Hypothèse des réfugiés français

L'erreur était donc rectifiée. La pomme de terre frite n'était pas russe, malgré son nom. Dès lors, d'où provenait-elle ? Suite à une série d'articles parus dans Wallonia 3 et La Vie wallonne4 en faveur de la constitution d'une histoire de la pomme de terre frite, Marie Delcourt proposa une deuxième piste en 1961. La pomme de terre frite serait tout simplement venue de France, par l'intermédiaire des nombreux exilés du Second Empire.5 L'idée n'était pas neuve. Amédée Saint-Ferréol, un proscrit du Deux Décembre échoué à Bruxelles, avait édité en 1870 le récit de ses mésaventures en narrant, non sans humour, les déboires culinaires de ses compatriotes perdus dans une capitale nettement moins gastronomique que la leur :

« Les réfugiés, dont l'estomac s'accommodait moins de la décoction de Java [du café], même sucrée, que du faro, déjeunaient à l'estaminet avec du fromage ou des pommes de terre frites, mets que la proscription devait populariser en Belgique comme en Angleterre. »6

Georges Barral, le guide de Charles Baudelaire lors de son passage à Bruxelles en septembre 1864, semblait confirmer la version de Saint-Ferréol. En plein pélerinage sur les traces de Victor Hugo à Waterloo, Barral emmena Baudelaire dans le restaurant habituel de son mentor.

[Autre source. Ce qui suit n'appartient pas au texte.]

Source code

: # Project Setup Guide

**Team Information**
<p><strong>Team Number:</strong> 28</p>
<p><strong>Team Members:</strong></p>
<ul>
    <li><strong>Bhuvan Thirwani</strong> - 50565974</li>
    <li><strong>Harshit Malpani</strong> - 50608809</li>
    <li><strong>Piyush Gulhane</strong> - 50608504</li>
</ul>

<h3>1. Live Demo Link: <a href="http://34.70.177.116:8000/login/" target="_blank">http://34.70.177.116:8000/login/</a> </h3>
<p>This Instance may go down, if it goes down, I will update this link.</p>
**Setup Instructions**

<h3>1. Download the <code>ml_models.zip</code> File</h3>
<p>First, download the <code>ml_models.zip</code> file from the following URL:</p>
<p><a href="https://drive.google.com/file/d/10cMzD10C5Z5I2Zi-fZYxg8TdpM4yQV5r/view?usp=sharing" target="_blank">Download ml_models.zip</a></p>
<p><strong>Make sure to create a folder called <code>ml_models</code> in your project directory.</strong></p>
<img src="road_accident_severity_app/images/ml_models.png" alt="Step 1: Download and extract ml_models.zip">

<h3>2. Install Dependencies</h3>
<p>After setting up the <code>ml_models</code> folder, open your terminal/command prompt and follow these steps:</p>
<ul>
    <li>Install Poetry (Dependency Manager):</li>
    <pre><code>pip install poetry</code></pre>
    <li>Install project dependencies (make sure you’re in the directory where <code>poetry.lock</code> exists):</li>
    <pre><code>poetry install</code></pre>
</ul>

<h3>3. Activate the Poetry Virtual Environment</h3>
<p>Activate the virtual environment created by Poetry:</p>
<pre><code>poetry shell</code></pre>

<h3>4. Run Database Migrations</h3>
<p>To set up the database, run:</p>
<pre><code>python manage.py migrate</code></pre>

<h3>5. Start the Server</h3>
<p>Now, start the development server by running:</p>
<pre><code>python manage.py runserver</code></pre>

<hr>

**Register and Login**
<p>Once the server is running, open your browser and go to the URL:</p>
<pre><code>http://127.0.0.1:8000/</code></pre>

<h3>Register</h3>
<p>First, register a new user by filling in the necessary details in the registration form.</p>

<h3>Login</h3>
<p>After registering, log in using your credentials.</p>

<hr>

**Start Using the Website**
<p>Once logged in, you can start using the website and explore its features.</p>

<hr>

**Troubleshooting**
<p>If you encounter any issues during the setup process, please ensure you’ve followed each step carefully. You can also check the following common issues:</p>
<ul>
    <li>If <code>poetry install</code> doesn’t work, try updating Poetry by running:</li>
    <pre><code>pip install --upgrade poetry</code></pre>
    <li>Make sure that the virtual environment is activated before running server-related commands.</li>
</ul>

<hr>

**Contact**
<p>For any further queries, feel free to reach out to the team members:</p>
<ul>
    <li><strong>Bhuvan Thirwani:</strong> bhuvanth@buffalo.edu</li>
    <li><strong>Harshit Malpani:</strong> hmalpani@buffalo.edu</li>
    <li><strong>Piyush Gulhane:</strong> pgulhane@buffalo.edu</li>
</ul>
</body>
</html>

Le verdict à propos de l'origine des frites était sans appel :

« À peine avons-nous terminé, qu'on met au centre de la table une large écuelle de faïence, toute débordante de pommes de terre frites, blondes, croustillantes et tendres à la fois. Un chef-d'œuvre de friture, rare en Belgique. Elles sont exquises, dit Baudelaire, en les croquant lentement, après les avoir prises une à une, délicatement, avec les doigts: méthode classique indiquée par Brillat-Savarin. D'ailleurs c'est un geste essentiellement parisien, comme les pommes de terre en friture sont d'invention parisienne. C'est une hérésie que de les piquer avec la fourchette. M. Joseph Dehaze que nous appelons pour lui transmettre nos félicitations, nous assure que M. Victor Hugo les mangeait aussi avec les doigts. Il nous apprend en outre que ce sont les proscrits français de 1851 qui les ont introduites à Bruxelles. Auparavant elles étaient ignorées des Belges. Ce sont les deux fils de M. Victor qui nous ont montré la façon de les tailler et de les frire à l'huile d'olive ou au saindoux et non point à l'infâme graisse de boeuf ou au suint de mouton, comme font beaucoup de mes compatriotes par ignorance ou parcimonie. Nous en préparons beaucoup ici, surtout le dimanche, à la française, et non point à la belge. Et comme conclusion à ses explications, M. Joseph Dehaze nous demande si nous voulons "récidiver". Nous acceptons avec empressement, et bientôt un second plat de "frites" dorées apparaît sur la table. À côté est une boîte à sel pour les saupoudrer comme il convient. Cette haute salière percée de trous nombreux fut une exigence de M. Hugo. » 7


 
1 L'Express, 14 novembre 1900, p. 1, col. 4, 5
2
Le Courrier de Verviers, samedi 6 octobre 1855, p. 3, col. 1
3
Wallonia, t. 9, 1901, p. 216, 217 ; t. 17, 1909, p. 298, 299 ; t. 18, 1910, p. 28
4
La Vie Wallonne, t. 35, 1961, p. 165, 166, 296, 297 ; t. 36, p. 61
5
La Vie Wallonne, t. 35, 1961, p. 166
6
Amédée St-Ferréol, Les proscrits français en Belgique ou la Belgique contemporaine vue à travers l'exil, première partie, Bruxelles, 1870, p. 85
7 Maurice Kunel, Cinq journées avec Ch. Baudelaire, propros recueillis à Bruxelles par Georges Barral et publiés par Maurice Kunel, Aux Editions de "Vigie 30", 1932, p. 77, 78

Quelques décennies plus tard, dans une publication de 1945, le peu flatteur journaliste Charles d'Ydewalle reprenait la théorie des proscrits en l'appliquant à toute l'histoire de la gastronomie belge :

« Heureusement, il y a les exilés. La gastronomie française ne s'est établie à Bruxelles qu'aux lendemains des grandes catastrophes. Le comte d'Artois en 1789, Cambacérès après Waterloo, Hugo après le Deux Décembre, tous amenaient avec eux des maîtres en gastronomie. Fuyant Paris menacé, des cordons bleus parisiens apportèrent, au lendemain de Sedan, les pommes frites et les hors-d'œuvre. »8

Sous la plume d'Ydewalle, les proscrits de 1851 ont laissé la place à ceux de 1870. Et nous pourrions dire beaucoup de choses à propos des hors-d'œuvre. Peu importe, oublions Sedan et revenons à nos préoccupations.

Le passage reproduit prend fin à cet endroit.